図５は、構文解析処理７１で生成される、中間言語で記述されたコードを示す図である。 FIG. 5 is a diagram showing a code written in an intermediate language generated by the syntax analysis process 71.

この図５や、以下に説明する各図に出現するＰＲｎ（ｎ＝１，２，…）は仮想レジスタをあらわしている。 PRn (n = 1, 2,...) Appearing in FIG. 5 and in each figure described below represents a virtual register.

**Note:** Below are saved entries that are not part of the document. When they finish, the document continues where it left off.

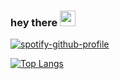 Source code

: ### hey there <img src="https://media.giphy.com/media/hvRJCLFzcasrR4ia7z/giphy.gif" width="25px">


[![spotify-github-profile](https://spotify-github-profile.vercel.app/api/view?uid=7marco6rwybmamb73h0ef4p0d&cover_image=true&theme=novatorem&bar_color=53b14f&bar_color_cover=false)](https://github.com/kittinan/spotify-github-profile)

[![Top Langs](https://github-readme-stats.vercel.app/api/top-langs/?username=arichild&layout=compact)](https://github.com/anuraghazra/github-readme-stats)
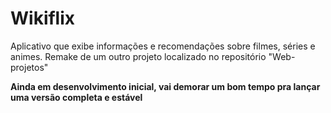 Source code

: # Wikiflix

Aplicativo que exibe informações e recomendações sobre filmes, séries e animes. Remake de um outro projeto localizado no repositório "Web-projetos"

**Ainda em desenvolvimento inicial, vai demorar um bom tempo pra lançar uma versão completa e estável**
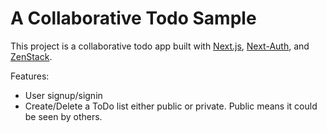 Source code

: # A Collaborative Todo Sample

This project is a collaborative todo app built with [Next.js](https://nextjs.org), [Next-Auth](nextauth.org), and [ZenStack](https://github.com/zenstackhq/zenstack).

Features:

- User signup/signin
- Create/Delete a ToDo list either public or private. Public means it could be seen by others.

また、この図５において、Ａ（Ｉ），Ｂ（Ｉ），Ｄ（Ｉ）はメモリ上の配列を意味しており、Ａ（Ｉ），Ｂ（Ｉ）（Ｉ＝１，２，…，Ｎ）には、この図５に示す部分よりも前にそのメモリ上の配列数値が格納されているものとする。また、この図５に示す部分よりも前にＮの値も定義されており、さらに、Ｃの値も定義されて仮想レジスタＰＲ２に対応づけられているものとする。 In FIG. 5, A (I), B (I), D (I) mean an arrangement on the memory, and A (I), B (I) (I = 1, 2,... It is assumed that the array numerical value in the memory is stored in N) before the portion shown in FIG. Further, it is assumed that the value of N is also defined before the portion shown in FIG. 5 and that the value of C is also defined and associated with the virtual register PR2.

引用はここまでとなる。